Beginning at the line that contains "1.The App shoud" and finishing at the line that contains "- Add initial", output the data below exactly. Include both end lines and no pictures.

==== Supplied data

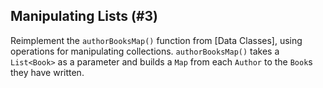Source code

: ## Manipulating Lists (#3)

Reimplement the `authorBooksMap()` function from [Data Classes], using
operations for manipulating collections. `authorBooksMap()` takes a
`List<Book>` as a parameter and builds a `Map` from each `Author` to the
`Book`s they have written.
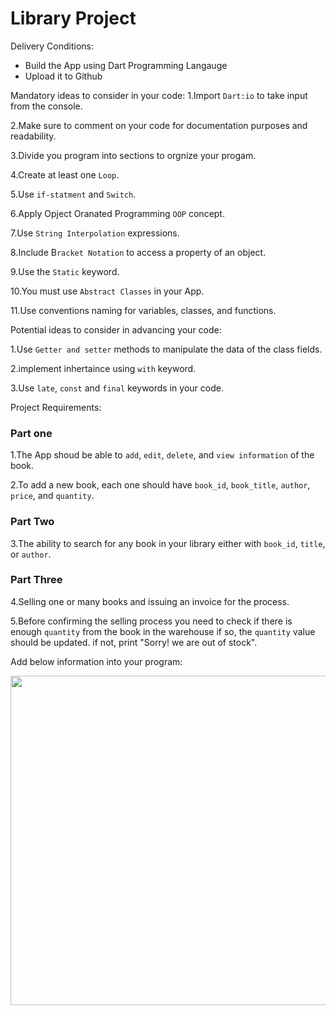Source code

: # Library Project

Delivery Conditions:

* Build the App using Dart Programming Langauge
* Upload it to Github

Mandatory ideas to consider in your code:
1.Import `Dart:io` to take input from the console.

2.Make sure to comment on your code for documentation purposes and readability.

3.Divide you program into sections to orgnize your progam.

4.Create at least one `Loop`.

5.Use `if-statment` and `Switch`.

6.Apply Opject Oranated Programming `OOP` concept.

7.Use `String Interpolation` expressions.

8.Include B`racket Notation` to access a property of an object.

9.Use the `Static` keyword.

10.You must use `Abstract Classes` in your App.

11.Use conventions naming for variables, classes, and functions.

Potential ideas to consider in advancing your code:

1.Use `Getter and setter` methods to manipulate the data of the class fields.

2.implement inhertaince using `with` keyword.

3.Use `late`, `const` and `final` keywords in your code.

Project Requirements:

### Part one 

1.The App shoud be able to `add`, `edit`, `delete`, and `view information` of the book.

2.To add a new book, each one should have `book_id`, `book_title`, `author`, `price`, and `quantity`.

### Part Two

3.The ability to search for any book in your library either with `book_id`, `title`, or `author`.

### Part Three

4.Selling one or many books and issuing an invoice for the process.

5.Before confirming the selling process you need to check if there is enough `quantity` from the book in the warehouse if so, the `quantity` value should be updated. if not, print "Sorry! we are out of stock".

Add below information into your program:

<img src="https://user-images.githubusercontent.com/74452750/202403810-86a7f177-a45d-4a32-8839-cb4a35c685f4.png" width="527">

 



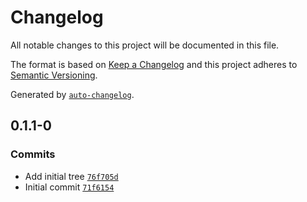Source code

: # Changelog

All notable changes to this project will be documented in this file.

The format is based on [Keep a Changelog](https://keepachangelog.com/en/1.0.0/)
and this project adheres to [Semantic Versioning](https://semver.org/spec/v2.0.0.html).

Generated by [`auto-changelog`](https://github.com/CookPete/auto-changelog).

## 0.1.1-0

### Commits

- Add initial tree [`76f705d`](https://github.com/reebalazs/gf-rescript-spice/commit/76f705d1aa031cbe495f5467d0ed0895fc90ae37)
- Initial commit [`71f6154`](https://github.com/reebalazs/gf-rescript-spice/commit/71f61547259c25276c39536dd14d1d8866730e31)

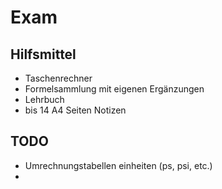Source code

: # Exam
## Hilfsmittel
- Taschenrechner
- Formelsammlung mit eigenen Ergänzungen
- Lehrbuch
- bis 14 A4 Seiten Notizen

## TODO
- Umrechnungstabellen einheiten (ps, psi, etc.)
- 
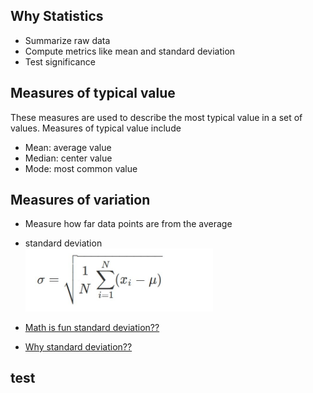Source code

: ## Why Statistics

* Summarize raw data
* Compute metrics like mean and standard deviation
* Test significance

## Measures of typical value
These measures are used to describe the most typical value in a set of values.  Measures of typical value include 

* Mean: average value
* Median: center value
* Mode: most common value

## Measures of variation
* Measure how far data points are from the average
* standard deviation  
  <img src="StandardDeviation.jpg" width="300">  


 * <a href="https://www.mathsisfun.com/data/standard-deviation.html">Math is fun standard deviation??</a>  
 * <a href="http://www.separatinghyperplanes.com/2014/04/why-do-statisticians-use-standard.html">Why standard deviation??</a>  
   

## test

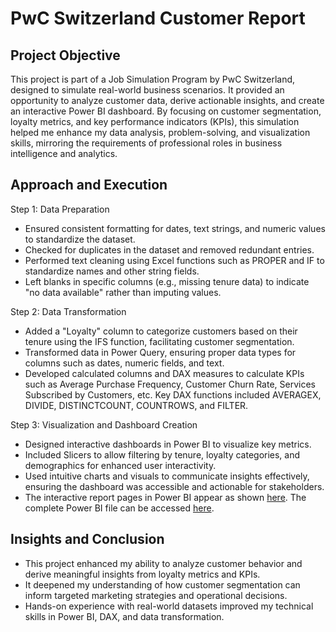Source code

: # PwC Switzerland Customer Report
## Project Objective
This project is part of a Job Simulation Program by PwC Switzerland, designed to simulate real-world business scenarios. It provided an opportunity to analyze customer data, derive actionable insights, and create an interactive Power BI dashboard. By focusing on customer segmentation, loyalty metrics, and key performance indicators (KPIs), this simulation helped me enhance my data analysis, problem-solving, and visualization skills, mirroring the requirements of professional roles in business intelligence and analytics. 

## Approach and Execution
Step 1: Data Preparation
- Ensured consistent formatting for dates, text strings, and numeric values to standardize the dataset.
- Checked for duplicates in the dataset and removed redundant entries.
- Performed text cleaning using Excel functions such as PROPER and IF to standardize names and other string fields.
- Left blanks in specific columns (e.g., missing tenure data) to indicate "no data available" rather than imputing values.

Step 2: Data Transformation
- Added a "Loyalty" column to categorize customers based on their tenure using the IFS function, facilitating customer segmentation.
- Transformed data in Power Query, ensuring proper data types for columns such as dates, numeric fields, and text.
- Developed calculated columns and DAX measures to calculate KPIs such as Average Purchase Frequency, Customer Churn Rate, Services Subscribed by Customers, etc. Key DAX functions included AVERAGEX, DIVIDE, DISTINCTCOUNT, COUNTROWS, and FILTER.

Step 3: Visualization and Dashboard Creation
- Designed interactive dashboards in Power BI to visualize key metrics.
- Included Slicers to allow filtering by tenure, loyalty categories, and demographics for enhanced user interactivity.
- Used intuitive charts and visuals to communicate insights effectively, ensuring the dashboard was accessible and actionable for stakeholders.
- The interactive report pages in Power BI appear as shown <a href="https://github.com/DennyMandaka/PwC-Switzerland-Customer-Report/blob/main/PwC%20Customer%20Report.png">here</a>. The complete Power BI file can be accessed <a href="https://github.com/DennyMandaka/PwC-Switzerland-Customer-Report/blob/main/PwC%20Customer%20Report.pbix">here</a>.

## Insights and Conclusion
- This project enhanced my ability to analyze customer behavior and derive meaningful insights from loyalty metrics and KPIs.
- It deepened my understanding of how customer segmentation can inform targeted marketing strategies and operational decisions.
- Hands-on experience with real-world datasets improved my technical skills in Power BI, DAX, and data transformation.
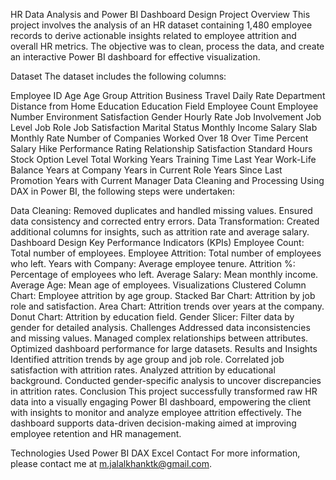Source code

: HR Data Analysis and Power BI Dashboard Design
Project Overview
This project involves the analysis of an HR dataset containing 1,480 employee records to derive actionable insights related to employee attrition and overall HR metrics. The objective was to clean, process the data, and create an interactive Power BI dashboard for effective visualization.

Dataset
The dataset includes the following columns:

Employee ID
Age
Age Group
Attrition
Business Travel
Daily Rate
Department
Distance from Home
Education
Education Field
Employee Count
Employee Number
Environment Satisfaction
Gender
Hourly Rate
Job Involvement
Job Level
Job Role
Job Satisfaction
Marital Status
Monthly Income
Salary Slab
Monthly Rate
Number of Companies Worked
Over 18
Over Time
Percent Salary Hike
Performance Rating
Relationship Satisfaction
Standard Hours
Stock Option Level
Total Working Years
Training Time Last Year
Work-Life Balance
Years at Company
Years in Current Role
Years Since Last Promotion
Years with Current Manager
Data Cleaning and Processing
Using DAX in Power BI, the following steps were undertaken:

Data Cleaning:
Removed duplicates and handled missing values.
Ensured data consistency and corrected entry errors.
Data Transformation:
Created additional columns for insights, such as attrition rate and average salary.
Dashboard Design
Key Performance Indicators (KPIs)
Employee Count: Total number of employees.
Employee Attrition: Total number of employees who left.
Years with Company: Average employee tenure.
Attrition %: Percentage of employees who left.
Average Salary: Mean monthly income.
Average Age: Mean age of employees.
Visualizations
Clustered Column Chart: Employee attrition by age group.
Stacked Bar Chart: Attrition by job role and satisfaction.
Area Chart: Attrition trends over years at the company.
Donut Chart: Attrition by education field.
Gender Slicer: Filter data by gender for detailed analysis.
Challenges
Addressed data inconsistencies and missing values.
Managed complex relationships between attributes.
Optimized dashboard performance for large datasets.
Results and Insights
Identified attrition trends by age group and job role.
Correlated job satisfaction with attrition rates.
Analyzed attrition by educational background.
Conducted gender-specific analysis to uncover discrepancies in attrition rates.
Conclusion
This project successfully transformed raw HR data into a visually engaging Power BI dashboard, empowering the client with insights to monitor and analyze employee attrition effectively. The dashboard supports data-driven decision-making aimed at improving employee retention and HR management.

Technologies Used
Power BI
DAX
Excel
Contact
For more information, please contact me at m.jalalkhanktk@gmail.com.

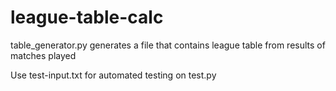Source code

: # league-table-calc
table_generator.py generates a file that contains league table from results of matches played

Use test-input.txt for automated testing on test.py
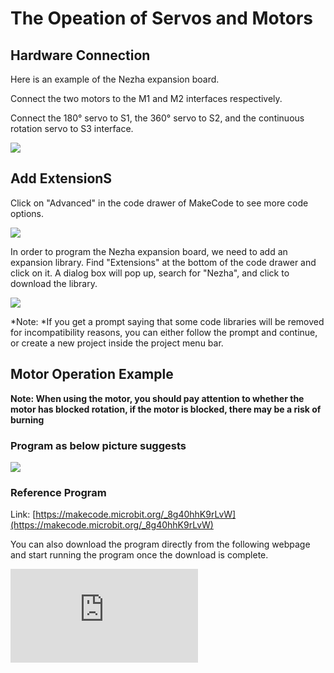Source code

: ﻿# The Opeation of Servos and Motors

## Hardware Connection

Here is an example of the Nezha expansion board.

Connect the two motors to the M1 and M2 interfaces respectively.

Connect the 180° servo to S1, the 360° servo to S2, and the continuous rotation servo to S3 interface.

![](https://wiki-media-ef.oss-cn-hongkong.aliyuncs.com/i18n/en/docusaurus-plugin-content-docs/current/microbit/sensor/servo-and-motor/images/servo-and-motor.png)




## Add ExtensionS

Click on "Advanced" in the code drawer of MakeCode to see more code options.

![](https://wiki-media-ef.oss-cn-hongkong.aliyuncs.com/i18n/en/docusaurus-plugin-content-docs/current/microbit/sensor/servo-and-motor/images/03444_05.png)

In order to program the Nezha expansion board, we need to add an expansion library. Find "Extensions" at the bottom of the code drawer and click on it. A dialog box will pop up, search for "Nezha", and click to download the library.

![](https://wiki-media-ef.oss-cn-hongkong.aliyuncs.com/i18n/en/docusaurus-plugin-content-docs/current/microbit/sensor/servo-and-motor/images/03444_06.png)

*Note: *If you get a prompt saying that some code libraries will be removed for incompatibility reasons, you can either follow the prompt and continue, or create a new project inside the project menu bar.


## Motor Operation Example

<b>Note: When using the motor, you should pay attention to whether the motor has blocked rotation, if the motor is blocked, there may be a risk of burning</b>

### Program as below picture suggests

![](https://wiki-media-ef.oss-cn-hongkong.aliyuncs.com/i18n/en/docusaurus-plugin-content-docs/current/microbit/sensor/servo-and-motor/images/03444_08.png)


### Reference Program

Link: [https://makecode.microbit.org/_8g40hhK9rLvW](https://makecode.microbit.org/_8g40hhK9rLvW)

You can also download the program directly from the following webpage and start running the program once the download is complete.

<div
    style={{
        position: 'relative',
        paddingBottom: '60%',
        overflow: 'hidden',
    }}
>
    <iframe
        src="https://makecode.microbit.org/_8g40hhK9rLvW"
        frameborder="0"
        sandbox="allow-popups allow-forms allow-scripts allow-same-origin"
        style={{
            position: 'absolute',
            width: '100%',
            height: '100%',
        }}
    />
</div>

### Results

When button A is pressed, the two motors rotate together. When button B is pressed, the motor connected to the M1 interface stops rotating, and when buttons A and B are pressed simultaneously, the two motors stop rotating at the same time.

## Servo Operation Examples

<b>When using the servo the angle should be adjusted first and verified by adjusting the servo angle according to the case requirements. After the verification is completed, the corresponding structural parts should be installed to prevent the servo from burning up due to the blocked rotation.</b>

<b>Note: When using the servo, you should pay attention to whether the servo has a blocked rotation, if yes, there may be a risk of burnout.</b>

### Write the program as shown in the figure


![](https://wiki-media-ef.oss-cn-hongkong.aliyuncs.com/i18n/en/docusaurus-plugin-content-docs/current/microbit/sensor/servo-and-motor/images/03444_10.png)


### Reference Program
Link: [https://makecode.microbit.org/_hFmaEV1sAay3](https://makecode.microbit.org/_hFmaEV1sAay3)

You can also download the program directly from the following webpage and start running the program once the download is complete.

<div
    style={{
        position: 'relative',
        paddingBottom: '60%',
        overflow: 'hidden',
    }}
>
    <iframe
        src="https://makecode.microbit.org/_hFmaEV1sAay3"
        frameborder="0"
        sandbox="allow-popups allow-forms allow-scripts allow-same-origin"
        style={{
            position: 'absolute',
            width: '100%',
            height: '100%',
        }}
    />
</div>



### Result
The 180° servo rotates to 0° when button A is pressed, and the 360° servo rotates to 360° when button B is pressed. When button A and button B are pressed simultaneously, the continuous rotation of the servo rotates at 100%.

========

# Problem solution
1.The App shoud be able to `add`, `edit`, `delete`, and `view information` of the book.

2.To add a new book, each one should have `book_id`, `book_title`, `author`, `price`, and `quantity`.

### Part Two

3.The ability to search for any book in your library either with `book_id`, `title`, or `author`.

### Part Three

4.Selling one or many books and issuing an invoice for the process.

5.Before confirming the selling process you need to check if there is enough `quantity` from the book in the warehouse if so, the `quantity` value should be updated. if not, print "Sorry! we are out of stock".

Add below information into your program:

<img src="https://user-images.githubusercontent.com/74452750/202403810-86a7f177-a45d-4a32-8839-cb4a35c685f4.png" width="527">

 



Source code

: # Changelog

All notable changes to this project will be documented in this file.

The format is based on [Keep a Changelog](https://keepachangelog.com/en/1.0.0/)
and this project adheres to [Semantic Versioning](https://semver.org/spec/v2.0.0.html).

Generated by [`auto-changelog`](https://github.com/CookPete/auto-changelog).

## 0.1.1-0

### Commits

- Add initial tree [`76f705d`](https://github.com/reebalazs/gf-rescript-spice/commit/76f705d1aa031cbe495f5467d0ed0895fc90ae37)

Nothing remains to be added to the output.